■ What to produce:
Please copy each line of the data that includes the string "aliyun".

Start of Given data

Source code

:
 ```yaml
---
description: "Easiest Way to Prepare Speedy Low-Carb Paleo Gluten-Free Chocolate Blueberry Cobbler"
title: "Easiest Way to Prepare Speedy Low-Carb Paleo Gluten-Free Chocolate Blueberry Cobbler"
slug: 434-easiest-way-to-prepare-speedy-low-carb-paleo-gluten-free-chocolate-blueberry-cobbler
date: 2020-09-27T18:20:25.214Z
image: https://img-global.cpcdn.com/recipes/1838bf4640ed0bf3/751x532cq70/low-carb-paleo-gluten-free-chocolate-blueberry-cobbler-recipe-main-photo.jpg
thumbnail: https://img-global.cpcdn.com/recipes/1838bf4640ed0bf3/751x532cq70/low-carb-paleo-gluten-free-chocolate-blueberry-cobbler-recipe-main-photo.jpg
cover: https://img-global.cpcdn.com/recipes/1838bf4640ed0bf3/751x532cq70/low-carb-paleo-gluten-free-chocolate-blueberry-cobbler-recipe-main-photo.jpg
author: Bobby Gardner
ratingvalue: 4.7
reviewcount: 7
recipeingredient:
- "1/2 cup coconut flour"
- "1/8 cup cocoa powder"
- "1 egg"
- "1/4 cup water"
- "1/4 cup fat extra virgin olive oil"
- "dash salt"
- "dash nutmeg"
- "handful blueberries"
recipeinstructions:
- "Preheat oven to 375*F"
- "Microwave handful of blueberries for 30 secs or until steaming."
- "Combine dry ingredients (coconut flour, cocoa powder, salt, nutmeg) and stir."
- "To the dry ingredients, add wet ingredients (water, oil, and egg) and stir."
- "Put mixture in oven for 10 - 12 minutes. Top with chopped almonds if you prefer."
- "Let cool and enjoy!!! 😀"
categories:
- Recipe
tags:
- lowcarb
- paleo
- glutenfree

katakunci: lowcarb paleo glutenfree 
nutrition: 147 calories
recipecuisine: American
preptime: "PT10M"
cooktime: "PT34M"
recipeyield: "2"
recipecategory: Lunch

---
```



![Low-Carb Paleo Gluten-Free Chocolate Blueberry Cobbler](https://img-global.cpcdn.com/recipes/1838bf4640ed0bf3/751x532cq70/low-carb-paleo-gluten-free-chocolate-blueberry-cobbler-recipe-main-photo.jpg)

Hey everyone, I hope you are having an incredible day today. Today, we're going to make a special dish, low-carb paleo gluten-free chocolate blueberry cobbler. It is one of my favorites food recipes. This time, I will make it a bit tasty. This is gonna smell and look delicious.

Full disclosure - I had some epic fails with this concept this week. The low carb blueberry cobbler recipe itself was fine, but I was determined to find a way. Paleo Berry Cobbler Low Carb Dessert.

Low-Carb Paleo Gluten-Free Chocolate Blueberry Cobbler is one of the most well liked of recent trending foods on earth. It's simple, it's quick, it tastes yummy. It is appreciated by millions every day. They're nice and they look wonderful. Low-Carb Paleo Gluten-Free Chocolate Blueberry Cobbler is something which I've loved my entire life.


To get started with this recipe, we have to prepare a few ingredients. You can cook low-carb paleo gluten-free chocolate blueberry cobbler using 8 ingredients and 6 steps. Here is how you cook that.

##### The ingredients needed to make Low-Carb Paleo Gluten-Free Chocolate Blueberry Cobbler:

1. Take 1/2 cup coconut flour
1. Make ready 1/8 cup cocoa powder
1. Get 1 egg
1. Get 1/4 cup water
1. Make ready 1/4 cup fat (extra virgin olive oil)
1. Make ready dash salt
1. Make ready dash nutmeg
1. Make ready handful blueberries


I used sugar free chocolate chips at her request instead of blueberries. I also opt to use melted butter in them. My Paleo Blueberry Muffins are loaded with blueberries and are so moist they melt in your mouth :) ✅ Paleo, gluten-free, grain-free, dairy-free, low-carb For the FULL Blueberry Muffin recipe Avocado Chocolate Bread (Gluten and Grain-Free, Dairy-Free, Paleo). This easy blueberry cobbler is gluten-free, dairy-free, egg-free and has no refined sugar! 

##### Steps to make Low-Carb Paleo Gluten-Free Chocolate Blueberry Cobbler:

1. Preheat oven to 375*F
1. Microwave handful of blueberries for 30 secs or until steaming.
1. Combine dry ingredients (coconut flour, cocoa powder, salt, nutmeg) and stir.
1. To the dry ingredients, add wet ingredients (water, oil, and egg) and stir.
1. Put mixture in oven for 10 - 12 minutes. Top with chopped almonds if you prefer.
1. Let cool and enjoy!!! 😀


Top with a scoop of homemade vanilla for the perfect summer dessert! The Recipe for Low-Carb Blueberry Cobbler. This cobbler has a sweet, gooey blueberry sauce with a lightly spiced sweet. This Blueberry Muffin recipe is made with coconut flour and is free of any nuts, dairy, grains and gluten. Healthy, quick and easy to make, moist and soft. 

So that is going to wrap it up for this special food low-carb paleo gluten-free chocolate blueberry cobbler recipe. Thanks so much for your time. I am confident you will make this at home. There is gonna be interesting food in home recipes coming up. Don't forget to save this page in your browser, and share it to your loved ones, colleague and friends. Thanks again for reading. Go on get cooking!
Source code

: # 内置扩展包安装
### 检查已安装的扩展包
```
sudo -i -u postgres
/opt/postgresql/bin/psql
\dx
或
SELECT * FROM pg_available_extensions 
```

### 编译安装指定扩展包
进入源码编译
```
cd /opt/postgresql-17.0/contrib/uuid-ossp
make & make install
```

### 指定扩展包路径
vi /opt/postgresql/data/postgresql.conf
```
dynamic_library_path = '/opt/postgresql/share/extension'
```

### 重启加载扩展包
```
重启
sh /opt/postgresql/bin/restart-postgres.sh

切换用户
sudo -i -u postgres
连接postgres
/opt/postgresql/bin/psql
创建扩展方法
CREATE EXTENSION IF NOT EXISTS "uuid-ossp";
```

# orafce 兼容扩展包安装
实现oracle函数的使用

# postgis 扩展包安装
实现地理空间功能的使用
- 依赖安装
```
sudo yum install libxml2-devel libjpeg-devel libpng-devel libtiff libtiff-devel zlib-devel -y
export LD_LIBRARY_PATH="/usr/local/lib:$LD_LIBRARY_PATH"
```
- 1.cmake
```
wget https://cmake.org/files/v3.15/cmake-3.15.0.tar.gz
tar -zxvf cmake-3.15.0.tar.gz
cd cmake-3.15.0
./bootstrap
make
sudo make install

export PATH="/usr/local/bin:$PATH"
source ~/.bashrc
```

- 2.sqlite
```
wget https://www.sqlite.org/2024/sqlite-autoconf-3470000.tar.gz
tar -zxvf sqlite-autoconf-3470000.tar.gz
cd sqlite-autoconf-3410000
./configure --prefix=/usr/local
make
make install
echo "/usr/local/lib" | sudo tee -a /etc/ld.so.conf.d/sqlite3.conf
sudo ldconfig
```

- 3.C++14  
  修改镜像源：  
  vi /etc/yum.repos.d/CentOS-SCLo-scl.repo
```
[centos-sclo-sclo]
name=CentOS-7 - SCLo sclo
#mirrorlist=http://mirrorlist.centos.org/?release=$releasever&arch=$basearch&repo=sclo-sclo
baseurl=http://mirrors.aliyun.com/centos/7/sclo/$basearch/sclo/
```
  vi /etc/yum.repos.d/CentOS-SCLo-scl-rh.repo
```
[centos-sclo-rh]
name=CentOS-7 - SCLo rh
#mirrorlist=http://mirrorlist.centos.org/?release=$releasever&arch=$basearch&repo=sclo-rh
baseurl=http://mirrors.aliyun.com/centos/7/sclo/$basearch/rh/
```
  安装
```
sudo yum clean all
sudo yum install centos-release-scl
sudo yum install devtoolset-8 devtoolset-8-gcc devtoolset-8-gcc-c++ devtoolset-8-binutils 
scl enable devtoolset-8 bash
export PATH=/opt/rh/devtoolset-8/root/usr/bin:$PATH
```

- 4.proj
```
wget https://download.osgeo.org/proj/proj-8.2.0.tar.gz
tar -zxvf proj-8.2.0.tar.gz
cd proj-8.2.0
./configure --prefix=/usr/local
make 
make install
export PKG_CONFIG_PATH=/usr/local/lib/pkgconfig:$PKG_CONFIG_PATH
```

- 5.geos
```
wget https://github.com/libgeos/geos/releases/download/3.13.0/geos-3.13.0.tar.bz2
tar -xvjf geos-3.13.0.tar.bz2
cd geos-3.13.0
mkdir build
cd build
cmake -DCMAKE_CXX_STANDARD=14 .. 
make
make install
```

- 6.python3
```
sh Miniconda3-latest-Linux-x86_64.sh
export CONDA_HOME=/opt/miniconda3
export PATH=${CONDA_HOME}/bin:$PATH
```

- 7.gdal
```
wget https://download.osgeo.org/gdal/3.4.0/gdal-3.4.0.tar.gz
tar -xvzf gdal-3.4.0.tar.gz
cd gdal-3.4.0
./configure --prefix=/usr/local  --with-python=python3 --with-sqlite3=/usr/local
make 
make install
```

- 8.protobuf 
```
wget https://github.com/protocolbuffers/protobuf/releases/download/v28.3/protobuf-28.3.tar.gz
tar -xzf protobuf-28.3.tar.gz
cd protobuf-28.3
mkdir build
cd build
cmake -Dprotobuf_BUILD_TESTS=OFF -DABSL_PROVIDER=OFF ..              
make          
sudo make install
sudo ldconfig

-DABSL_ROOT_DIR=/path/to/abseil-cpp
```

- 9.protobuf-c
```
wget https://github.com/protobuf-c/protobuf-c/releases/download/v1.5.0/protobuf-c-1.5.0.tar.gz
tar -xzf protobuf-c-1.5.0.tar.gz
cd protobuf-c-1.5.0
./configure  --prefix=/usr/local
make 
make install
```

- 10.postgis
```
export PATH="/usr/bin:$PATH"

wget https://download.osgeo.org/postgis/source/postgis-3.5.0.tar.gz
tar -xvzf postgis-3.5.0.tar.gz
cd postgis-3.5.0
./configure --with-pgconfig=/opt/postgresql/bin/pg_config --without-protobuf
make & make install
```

End of Given data

■ Answer area:
baseurl=http://mirrors.aliyun.com/centos/7/sclo/$basearch/sclo/
baseurl=http://mirrors.aliyun.com/centos/7/sclo/$basearch/rh/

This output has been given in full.